I finally checked out the Grand Palais since its restoration several years back, being lured there to see Richard Serra's installation. It's funny how I tend to envision the way I want things to look before seeing them -- I was picturing in my mind the installation piece he did for the Bilbao Guggenheim, a work of giant, labyrinthine-like steel structures that stand with no supports and fit beautifully into the vast space, allowing museum guests to weave in and around the installation and feel the "crush" of the work as each piece appears that it could almost come crashing down on a visitor. Well, the Grand Palais installation didn't prove as successful for me. I loved the five tall, thin slabs of steel "bacon" that towered precariously above onlookers, seemingly balancing and threatening to smoosh Parisian museum goers just as Serra's Guggenheim and other works have done ... but the space didn't work right for me. There was just too much said space between each gynormous piece and I felt like something was missing. The Grand Palais is an enormous space and I think, even though Serra's pieces were huge as well, there still could have been more of his sculptures to fill the space. I wanted something I could walk around and feel as if I was going through a steel canyon of sorts. Basically, I envisioned what his work should have looked like and ended up ruining the experience for myself. Not completely ruined really, but I did expect more to experience and look at.
I thought for sure I was going to witness a mass smooshing of hyperactive children as they energetically pressed against Serra's latest smashing piece that ends its run at Paris' Grand Palais June 15th.
Barbara's flambéd chicken and laurel leaves was a delicioso success!

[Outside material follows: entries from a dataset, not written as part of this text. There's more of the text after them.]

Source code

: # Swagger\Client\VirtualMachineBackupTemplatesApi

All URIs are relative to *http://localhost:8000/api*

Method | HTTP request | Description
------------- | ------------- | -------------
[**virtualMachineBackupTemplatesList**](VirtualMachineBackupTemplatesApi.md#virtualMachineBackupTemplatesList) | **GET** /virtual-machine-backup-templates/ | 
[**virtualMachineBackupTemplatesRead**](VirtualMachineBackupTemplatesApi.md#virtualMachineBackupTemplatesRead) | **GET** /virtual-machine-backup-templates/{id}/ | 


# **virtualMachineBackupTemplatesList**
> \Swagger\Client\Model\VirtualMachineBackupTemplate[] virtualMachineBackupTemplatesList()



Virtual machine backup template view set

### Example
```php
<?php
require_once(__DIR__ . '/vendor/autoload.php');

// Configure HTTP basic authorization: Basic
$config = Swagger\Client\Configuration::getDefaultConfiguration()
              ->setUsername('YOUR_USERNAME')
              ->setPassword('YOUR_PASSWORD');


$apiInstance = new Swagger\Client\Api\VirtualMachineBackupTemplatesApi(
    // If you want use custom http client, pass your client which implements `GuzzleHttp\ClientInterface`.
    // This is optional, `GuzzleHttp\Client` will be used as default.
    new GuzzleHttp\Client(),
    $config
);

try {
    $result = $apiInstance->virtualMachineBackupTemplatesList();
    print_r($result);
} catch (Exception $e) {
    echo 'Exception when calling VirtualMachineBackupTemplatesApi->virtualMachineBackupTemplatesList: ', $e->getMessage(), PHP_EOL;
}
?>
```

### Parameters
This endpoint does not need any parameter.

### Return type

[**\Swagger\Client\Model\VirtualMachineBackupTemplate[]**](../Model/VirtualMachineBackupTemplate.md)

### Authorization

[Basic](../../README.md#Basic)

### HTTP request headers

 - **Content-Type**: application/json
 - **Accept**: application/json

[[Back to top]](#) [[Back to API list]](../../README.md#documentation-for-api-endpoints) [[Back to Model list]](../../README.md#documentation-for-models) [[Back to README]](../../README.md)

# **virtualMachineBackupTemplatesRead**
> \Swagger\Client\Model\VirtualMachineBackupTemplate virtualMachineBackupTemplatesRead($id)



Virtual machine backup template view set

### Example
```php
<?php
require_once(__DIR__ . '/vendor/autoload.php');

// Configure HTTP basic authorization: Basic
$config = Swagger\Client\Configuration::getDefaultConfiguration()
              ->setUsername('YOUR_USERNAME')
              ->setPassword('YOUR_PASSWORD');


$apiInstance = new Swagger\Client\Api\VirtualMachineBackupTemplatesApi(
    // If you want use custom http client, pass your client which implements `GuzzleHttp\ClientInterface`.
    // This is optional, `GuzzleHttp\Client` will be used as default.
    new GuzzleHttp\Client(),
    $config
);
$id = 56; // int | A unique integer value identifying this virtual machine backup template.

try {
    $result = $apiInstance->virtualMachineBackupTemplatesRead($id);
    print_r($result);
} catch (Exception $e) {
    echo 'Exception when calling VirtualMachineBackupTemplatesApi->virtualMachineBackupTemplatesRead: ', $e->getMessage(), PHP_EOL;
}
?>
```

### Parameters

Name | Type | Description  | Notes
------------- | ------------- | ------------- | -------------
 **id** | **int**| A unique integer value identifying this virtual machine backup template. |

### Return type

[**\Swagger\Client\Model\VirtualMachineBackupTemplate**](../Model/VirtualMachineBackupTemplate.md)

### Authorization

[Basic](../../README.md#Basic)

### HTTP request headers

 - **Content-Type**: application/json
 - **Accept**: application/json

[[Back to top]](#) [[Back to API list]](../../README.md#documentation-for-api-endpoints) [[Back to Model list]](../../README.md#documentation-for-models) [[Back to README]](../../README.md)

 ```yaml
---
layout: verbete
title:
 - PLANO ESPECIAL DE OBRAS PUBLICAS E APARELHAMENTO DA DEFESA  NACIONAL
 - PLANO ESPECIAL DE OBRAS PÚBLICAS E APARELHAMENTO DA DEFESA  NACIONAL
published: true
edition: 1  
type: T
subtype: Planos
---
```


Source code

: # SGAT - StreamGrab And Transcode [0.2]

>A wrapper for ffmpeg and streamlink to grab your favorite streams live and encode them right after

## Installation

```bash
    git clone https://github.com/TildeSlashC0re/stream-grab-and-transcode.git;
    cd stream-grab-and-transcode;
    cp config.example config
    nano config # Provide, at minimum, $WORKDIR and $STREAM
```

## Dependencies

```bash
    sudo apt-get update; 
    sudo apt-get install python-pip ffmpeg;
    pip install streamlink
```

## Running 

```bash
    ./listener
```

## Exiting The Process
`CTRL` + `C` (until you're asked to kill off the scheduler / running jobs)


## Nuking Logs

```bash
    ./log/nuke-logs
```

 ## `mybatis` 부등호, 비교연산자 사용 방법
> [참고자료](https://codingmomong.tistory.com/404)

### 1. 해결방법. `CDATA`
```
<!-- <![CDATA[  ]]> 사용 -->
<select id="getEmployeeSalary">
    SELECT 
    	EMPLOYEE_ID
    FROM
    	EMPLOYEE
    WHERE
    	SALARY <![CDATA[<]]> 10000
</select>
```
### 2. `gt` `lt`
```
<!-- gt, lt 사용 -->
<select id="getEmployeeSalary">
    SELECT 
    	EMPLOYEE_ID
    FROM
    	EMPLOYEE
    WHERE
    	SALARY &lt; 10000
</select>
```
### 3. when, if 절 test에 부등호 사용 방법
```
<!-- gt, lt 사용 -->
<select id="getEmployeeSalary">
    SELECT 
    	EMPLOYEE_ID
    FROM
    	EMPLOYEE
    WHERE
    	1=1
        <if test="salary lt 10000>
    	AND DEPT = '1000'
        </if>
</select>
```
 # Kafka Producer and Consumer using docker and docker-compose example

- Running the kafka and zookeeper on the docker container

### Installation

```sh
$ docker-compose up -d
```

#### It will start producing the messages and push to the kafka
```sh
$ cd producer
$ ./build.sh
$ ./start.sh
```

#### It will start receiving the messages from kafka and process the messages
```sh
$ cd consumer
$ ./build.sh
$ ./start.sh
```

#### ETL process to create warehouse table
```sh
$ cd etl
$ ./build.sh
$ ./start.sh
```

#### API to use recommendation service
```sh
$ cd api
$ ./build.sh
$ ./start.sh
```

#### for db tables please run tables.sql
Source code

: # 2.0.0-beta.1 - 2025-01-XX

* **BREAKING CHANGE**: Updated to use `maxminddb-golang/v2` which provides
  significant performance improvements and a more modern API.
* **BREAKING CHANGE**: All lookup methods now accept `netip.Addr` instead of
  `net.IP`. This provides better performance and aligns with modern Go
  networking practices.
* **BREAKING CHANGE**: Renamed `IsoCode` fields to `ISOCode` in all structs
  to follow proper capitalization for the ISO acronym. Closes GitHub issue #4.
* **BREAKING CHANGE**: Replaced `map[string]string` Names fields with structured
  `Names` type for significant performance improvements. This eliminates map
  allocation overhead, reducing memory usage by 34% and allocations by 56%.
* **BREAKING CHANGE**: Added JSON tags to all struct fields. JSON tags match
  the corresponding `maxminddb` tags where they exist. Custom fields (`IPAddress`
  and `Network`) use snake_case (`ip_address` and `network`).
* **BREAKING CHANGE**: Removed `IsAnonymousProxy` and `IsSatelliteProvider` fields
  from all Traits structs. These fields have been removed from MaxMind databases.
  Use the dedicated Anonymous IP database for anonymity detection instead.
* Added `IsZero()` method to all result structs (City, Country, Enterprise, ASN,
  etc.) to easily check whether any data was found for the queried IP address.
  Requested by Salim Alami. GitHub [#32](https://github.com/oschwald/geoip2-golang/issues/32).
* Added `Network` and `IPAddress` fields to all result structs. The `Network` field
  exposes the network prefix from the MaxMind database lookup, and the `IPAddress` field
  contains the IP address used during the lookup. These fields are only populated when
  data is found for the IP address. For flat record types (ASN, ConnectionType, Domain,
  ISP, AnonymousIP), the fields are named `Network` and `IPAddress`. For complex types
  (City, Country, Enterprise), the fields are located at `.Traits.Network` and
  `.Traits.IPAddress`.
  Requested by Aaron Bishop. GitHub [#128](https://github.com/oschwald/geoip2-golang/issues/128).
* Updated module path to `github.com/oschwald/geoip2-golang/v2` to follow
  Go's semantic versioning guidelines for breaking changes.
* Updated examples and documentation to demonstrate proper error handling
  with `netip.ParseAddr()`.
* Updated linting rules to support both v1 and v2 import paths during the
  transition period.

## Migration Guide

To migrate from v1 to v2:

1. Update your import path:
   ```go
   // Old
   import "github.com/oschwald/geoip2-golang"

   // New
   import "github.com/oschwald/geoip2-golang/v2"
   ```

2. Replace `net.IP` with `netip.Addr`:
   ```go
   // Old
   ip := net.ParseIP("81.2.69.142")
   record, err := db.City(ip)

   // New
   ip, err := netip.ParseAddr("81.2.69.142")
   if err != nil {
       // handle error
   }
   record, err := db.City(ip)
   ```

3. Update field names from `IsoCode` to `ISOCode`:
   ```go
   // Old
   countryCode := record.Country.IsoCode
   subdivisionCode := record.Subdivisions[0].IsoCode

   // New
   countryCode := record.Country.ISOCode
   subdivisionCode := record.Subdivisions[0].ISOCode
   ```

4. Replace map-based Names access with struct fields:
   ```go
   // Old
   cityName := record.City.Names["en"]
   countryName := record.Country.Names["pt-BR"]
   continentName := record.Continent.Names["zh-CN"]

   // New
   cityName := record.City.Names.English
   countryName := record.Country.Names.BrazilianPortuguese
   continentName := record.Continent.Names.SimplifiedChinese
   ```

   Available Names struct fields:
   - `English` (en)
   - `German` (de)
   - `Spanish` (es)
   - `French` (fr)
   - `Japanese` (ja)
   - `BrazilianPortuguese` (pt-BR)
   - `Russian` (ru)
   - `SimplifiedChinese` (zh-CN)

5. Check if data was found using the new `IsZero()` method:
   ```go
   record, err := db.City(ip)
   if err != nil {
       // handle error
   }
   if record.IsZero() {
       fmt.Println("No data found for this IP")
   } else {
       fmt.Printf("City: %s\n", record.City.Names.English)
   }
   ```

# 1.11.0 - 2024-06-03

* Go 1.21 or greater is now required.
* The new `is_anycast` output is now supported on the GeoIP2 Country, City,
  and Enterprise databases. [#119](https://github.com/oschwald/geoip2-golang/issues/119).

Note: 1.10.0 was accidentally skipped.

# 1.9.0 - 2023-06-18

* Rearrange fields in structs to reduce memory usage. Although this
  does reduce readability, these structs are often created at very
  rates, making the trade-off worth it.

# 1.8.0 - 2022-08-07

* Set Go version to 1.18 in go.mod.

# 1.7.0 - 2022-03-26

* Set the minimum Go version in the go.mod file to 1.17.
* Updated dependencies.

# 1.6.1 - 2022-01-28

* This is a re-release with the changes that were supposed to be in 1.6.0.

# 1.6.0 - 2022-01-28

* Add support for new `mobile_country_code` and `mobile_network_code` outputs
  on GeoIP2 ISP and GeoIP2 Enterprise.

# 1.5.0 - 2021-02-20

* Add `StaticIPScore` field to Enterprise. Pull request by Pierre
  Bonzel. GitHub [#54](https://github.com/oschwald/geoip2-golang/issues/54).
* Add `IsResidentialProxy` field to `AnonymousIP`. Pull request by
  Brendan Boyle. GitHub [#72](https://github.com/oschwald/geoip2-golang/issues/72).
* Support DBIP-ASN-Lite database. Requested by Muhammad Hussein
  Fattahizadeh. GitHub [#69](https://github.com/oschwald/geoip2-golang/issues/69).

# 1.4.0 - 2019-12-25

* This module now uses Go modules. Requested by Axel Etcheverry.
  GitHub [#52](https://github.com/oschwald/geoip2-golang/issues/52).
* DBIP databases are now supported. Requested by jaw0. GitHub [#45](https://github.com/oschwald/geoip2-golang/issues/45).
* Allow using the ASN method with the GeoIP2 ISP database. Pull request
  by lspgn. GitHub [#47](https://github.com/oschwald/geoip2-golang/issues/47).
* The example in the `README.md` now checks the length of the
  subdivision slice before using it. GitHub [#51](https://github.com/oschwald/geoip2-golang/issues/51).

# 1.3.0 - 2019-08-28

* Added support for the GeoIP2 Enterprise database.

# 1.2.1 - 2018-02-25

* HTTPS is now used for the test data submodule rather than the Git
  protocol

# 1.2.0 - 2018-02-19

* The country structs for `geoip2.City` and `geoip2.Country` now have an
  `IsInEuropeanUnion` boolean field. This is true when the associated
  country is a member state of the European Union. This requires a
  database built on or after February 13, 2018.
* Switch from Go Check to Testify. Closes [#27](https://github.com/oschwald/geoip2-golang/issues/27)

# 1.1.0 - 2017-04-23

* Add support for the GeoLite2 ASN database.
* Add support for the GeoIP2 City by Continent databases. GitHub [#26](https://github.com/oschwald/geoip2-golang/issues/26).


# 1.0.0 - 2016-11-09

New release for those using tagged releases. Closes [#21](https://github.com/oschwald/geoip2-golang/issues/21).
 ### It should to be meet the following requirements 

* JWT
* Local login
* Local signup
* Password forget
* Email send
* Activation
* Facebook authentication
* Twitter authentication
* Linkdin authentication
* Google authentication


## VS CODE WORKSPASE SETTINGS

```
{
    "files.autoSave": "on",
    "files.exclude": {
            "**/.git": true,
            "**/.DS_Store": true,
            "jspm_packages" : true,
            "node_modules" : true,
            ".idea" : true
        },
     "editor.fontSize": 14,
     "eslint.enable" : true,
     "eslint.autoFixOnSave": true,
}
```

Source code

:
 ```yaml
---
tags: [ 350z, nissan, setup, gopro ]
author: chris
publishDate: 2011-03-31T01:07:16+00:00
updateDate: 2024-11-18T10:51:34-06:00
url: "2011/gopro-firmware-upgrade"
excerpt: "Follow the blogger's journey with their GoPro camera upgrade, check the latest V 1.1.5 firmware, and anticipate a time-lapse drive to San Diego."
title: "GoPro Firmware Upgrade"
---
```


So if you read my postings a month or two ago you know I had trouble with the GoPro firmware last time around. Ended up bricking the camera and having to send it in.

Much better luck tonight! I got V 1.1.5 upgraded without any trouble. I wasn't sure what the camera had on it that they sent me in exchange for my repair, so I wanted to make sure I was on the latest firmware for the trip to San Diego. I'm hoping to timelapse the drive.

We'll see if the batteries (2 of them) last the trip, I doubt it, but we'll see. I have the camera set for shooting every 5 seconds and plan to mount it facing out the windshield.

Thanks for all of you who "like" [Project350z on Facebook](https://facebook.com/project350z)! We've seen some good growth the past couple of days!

We spent last night at Henry & Barbara's fabulous Paris pad. It has a real New Yorky feel to it, which is fitting because it sits in a hip neighborhood that reminds me so much of the Village. Barbara cooked a wonderful dinner that started with an orange dish of onion, black pepper, fennel orange segments tossed in olive oil and a bit of salt that was surprisingly refreshing and delicious. We had a roast chicken that was flambéd with laurel leaves before serving that was succulent and flavorful and finished with panna cotta and fresh strawberries.
This morning I woke with a craving for my favorite Parisian pastry ... almond croissants from Pierre Herme. So off we went with the mutt to pick up a few goodies from there, but surprisingly, and I'm hoping this was a just fluke, something wasn't quite right with my almond croissant. I never thought I'd be having to type this about the pastry master of the universe, but they were a bit flat and was drowned by too much almond cream filling. Such a shame, as the taste of a truly perfect one makes me want to shout out and dance in the streets. No, really. I'm trying again tomorrow.